Aim of the task —
Set the images aside and retype the whole listing exactly.

Dataset excerpts —
+++

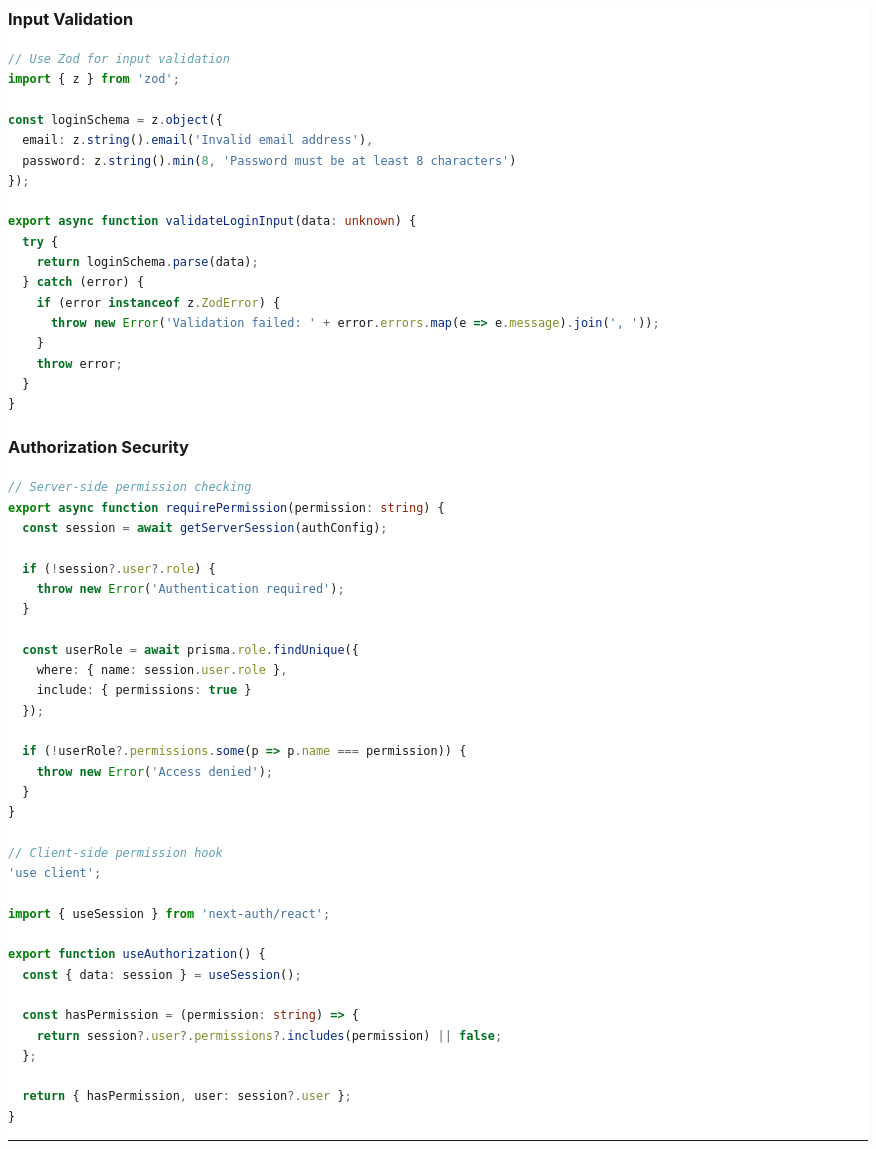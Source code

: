 ### **Input Validation**
```typescript
// Use Zod for input validation
import { z } from 'zod';

const loginSchema = z.object({
  email: z.string().email('Invalid email address'),
  password: z.string().min(8, 'Password must be at least 8 characters')
});

export async function validateLoginInput(data: unknown) {
  try {
    return loginSchema.parse(data);
  } catch (error) {
    if (error instanceof z.ZodError) {
      throw new Error('Validation failed: ' + error.errors.map(e => e.message).join(', '));
    }
    throw error;
  }
}
```

### **Authorization Security**
```typescript
// Server-side permission checking
export async function requirePermission(permission: string) {
  const session = await getServerSession(authConfig);
  
  if (!session?.user?.role) {
    throw new Error('Authentication required');
  }

  const userRole = await prisma.role.findUnique({
    where: { name: session.user.role },
    include: { permissions: true }
  });

  if (!userRole?.permissions.some(p => p.name === permission)) {
    throw new Error('Access denied');
  }
}

// Client-side permission hook
'use client';

import { useSession } from 'next-auth/react';

export function useAuthorization() {
  const { data: session } = useSession();
  
  const hasPermission = (permission: string) => {
    return session?.user?.permissions?.includes(permission) || false;
  };
  
  return { hasPermission, user: session?.user };
}
```

---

+++

Answer box —
Source code

: ### **Input Validation**
```typescript
// Use Zod for input validation
import { z } from 'zod';

const loginSchema = z.object({
  email: z.string().email('Invalid email address'),
  password: z.string().min(8, 'Password must be at least 8 characters')
});

export async function validateLoginInput(data: unknown) {
  try {
    return loginSchema.parse(data);
  } catch (error) {
    if (error instanceof z.ZodError) {
      throw new Error('Validation failed: ' + error.errors.map(e => e.message).join(', '));
    }
    throw error;
  }
}
```

### **Authorization Security**
```typescript
// Server-side permission checking
export async function requirePermission(permission: string) {
  const session = await getServerSession(authConfig);
  
  if (!session?.user?.role) {
    throw new Error('Authentication required');
  }

  const userRole = await prisma.role.findUnique({
    where: { name: session.user.role },
    include: { permissions: true }
  });

  if (!userRole?.permissions.some(p => p.name === permission)) {
    throw new Error('Access denied');
  }
}

// Client-side permission hook
'use client';

import { useSession } from 'next-auth/react';

export function useAuthorization() {
  const { data: session } = useSession();
  
  const hasPermission = (permission: string) => {
    return session?.user?.permissions?.includes(permission) || false;
  };
  
  return { hasPermission, user: session?.user };
}
```

---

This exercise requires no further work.